Голова идет кругом, да еще и больная нога дергает. Однако я, спотыкаясь, все-таки бреду за своей избранницей.
Остальные гости при виде нас сначала решили, будто мы с Бет подрались и она с легкостью выиграла раунд. Но Оливия тихонько пустила слушок, а потом и Клайв догадался, что произошло, и очень скоро меня стали считать чуть ли не героем, хотя и законченным профаном в искусстве рукопашного боя. И вот я сижу в уголке, рядом пылает огонь в камине, надо мной стена, увешанная чудовищными клейморами и алебардами; на глазу повязка, а левая нога перевязана таким слоем бинтов, что по размеру напоминает младенца в пеленках.
— Мне он всегда не нравился, — сообщает Клайв. — Эти его поросячьи глазки.
Я качаю головой.
— А я сейчас вообще ничего не чувствую. Хотя нет. Скорее ощущаю жалость.
Бет сидит по другую руку и нежно баюкает бокал.
— Ты только представь, — говорит она, — представь, что бы он с тобой сделал, если бы знал все.
— Ты о…
Она кивает.
— Да, это он просто приревновал меня к Гектору, а на тебя набросился за то, что ты посмел вмешаться. Знай Майлз, что мы спали, он бы убил тебя.
Отпиваю виски, и из раненых губ капает на рубашку.

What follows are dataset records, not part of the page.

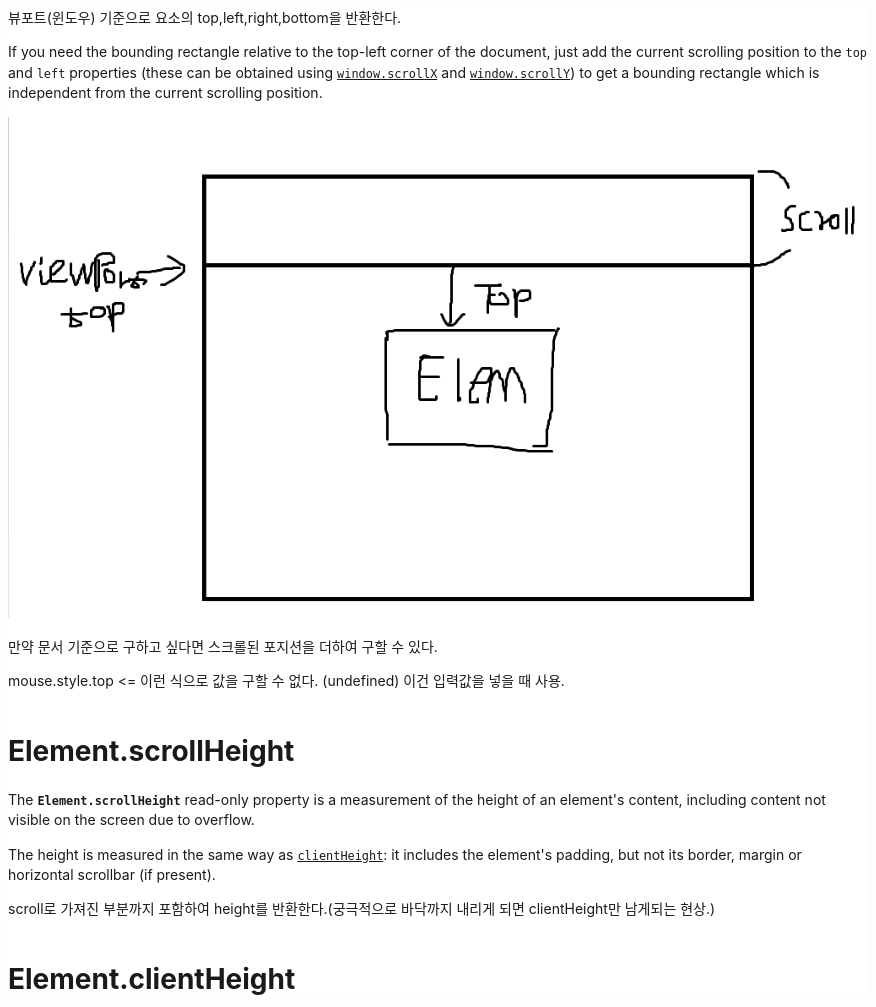 뷰포트(윈도우) 기준으로 요소의 top,left,right,bottom을 반환한다.

If you need the bounding rectangle relative to the top-left corner of the document, just add the current scrolling position to the `top` and `left` properties (these can be obtained using [`window.scrollX`](https://developer.mozilla.org/en-US/docs/Web/API/Window/scrollX) and [`window.scrollY`](https://developer.mozilla.org/en-US/docs/Web/API/Window/scrollY)) to get a bounding rectangle which is independent from the current scrolling position.

![image-20220216233544625](md-images/image-20220216233544625-16450221461061.png)



만약 문서 기준으로 구하고 싶다면 스크롤된 포지션을 더하여 구할 수 있다.

mouse.style.top <= 이런 식으로 값을 구할 수 없다. (undefined)     이건 입력값을 넣을 때 사용.

# Element.scrollHeight

The **`Element.scrollHeight`** read-only property is a measurement of the height of an element's content, including content not visible on the screen due to overflow.

 The height is measured in the same way as [`clientHeight`](https://developer.mozilla.org/en-US/docs/Web/API/Element/clientHeight): it includes the element's padding, but not its border, margin or horizontal scrollbar (if present).

scroll로 가져진 부분까지 포함하여 height를 반환한다.(궁극적으로 바닥까지 내리게 되면 clientHeight만 남게되는 현상.)

# Element.clientHeight
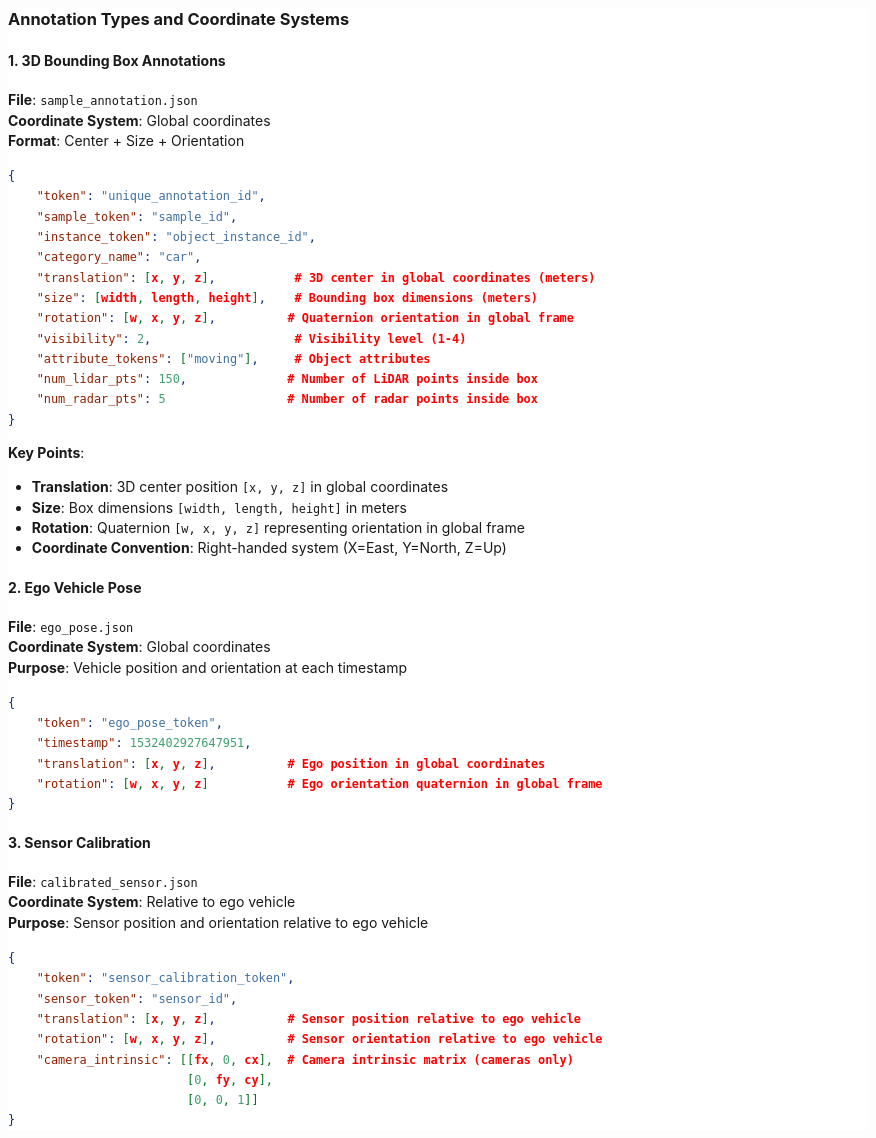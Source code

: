 ### Annotation Types and Coordinate Systems

#### 1. 3D Bounding Box Annotations
**File**: `sample_annotation.json`  
**Coordinate System**: Global coordinates  
**Format**: Center + Size + Orientation

```json
{
    "token": "unique_annotation_id",
    "sample_token": "sample_id",
    "instance_token": "object_instance_id",
    "category_name": "car",
    "translation": [x, y, z],           # 3D center in global coordinates (meters)
    "size": [width, length, height],    # Bounding box dimensions (meters)
    "rotation": [w, x, y, z],          # Quaternion orientation in global frame
    "visibility": 2,                    # Visibility level (1-4)
    "attribute_tokens": ["moving"],     # Object attributes
    "num_lidar_pts": 150,              # Number of LiDAR points inside box
    "num_radar_pts": 5                 # Number of radar points inside box
}
```

**Key Points**:
- **Translation**: 3D center position `[x, y, z]` in global coordinates
- **Size**: Box dimensions `[width, length, height]` in meters
- **Rotation**: Quaternion `[w, x, y, z]` representing orientation in global frame
- **Coordinate Convention**: Right-handed system (X=East, Y=North, Z=Up)

#### 2. Ego Vehicle Pose
**File**: `ego_pose.json`  
**Coordinate System**: Global coordinates  
**Purpose**: Vehicle position and orientation at each timestamp

```json
{
    "token": "ego_pose_token",
    "timestamp": 1532402927647951,
    "translation": [x, y, z],          # Ego position in global coordinates
    "rotation": [w, x, y, z]           # Ego orientation quaternion in global frame
}
```

#### 3. Sensor Calibration
**File**: `calibrated_sensor.json`  
**Coordinate System**: Relative to ego vehicle  
**Purpose**: Sensor position and orientation relative to ego vehicle

```json
{
    "token": "sensor_calibration_token",
    "sensor_token": "sensor_id",
    "translation": [x, y, z],          # Sensor position relative to ego vehicle
    "rotation": [w, x, y, z],          # Sensor orientation relative to ego vehicle
    "camera_intrinsic": [[fx, 0, cx],  # Camera intrinsic matrix (cameras only)
                         [0, fy, cy],
                         [0, 0, 1]]
}
```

— В университете он был совсем не такой. Работа, стресс — думаю, тут любой бы с ума сошел.
Бет пожимает плечами.
— Люди меняются. Он кое-что узнал, когда я вернулась из Корнуолла, — говорит она. — Правда, не о тебе.
Смотрю ей в глаза:
— Расскажи.
Она вернулась из Корнуолла, Майлз купил тот самый пирог с ветчиной и говяжьими почками и нежно уложил ее в постель, потому что видел, как она устала.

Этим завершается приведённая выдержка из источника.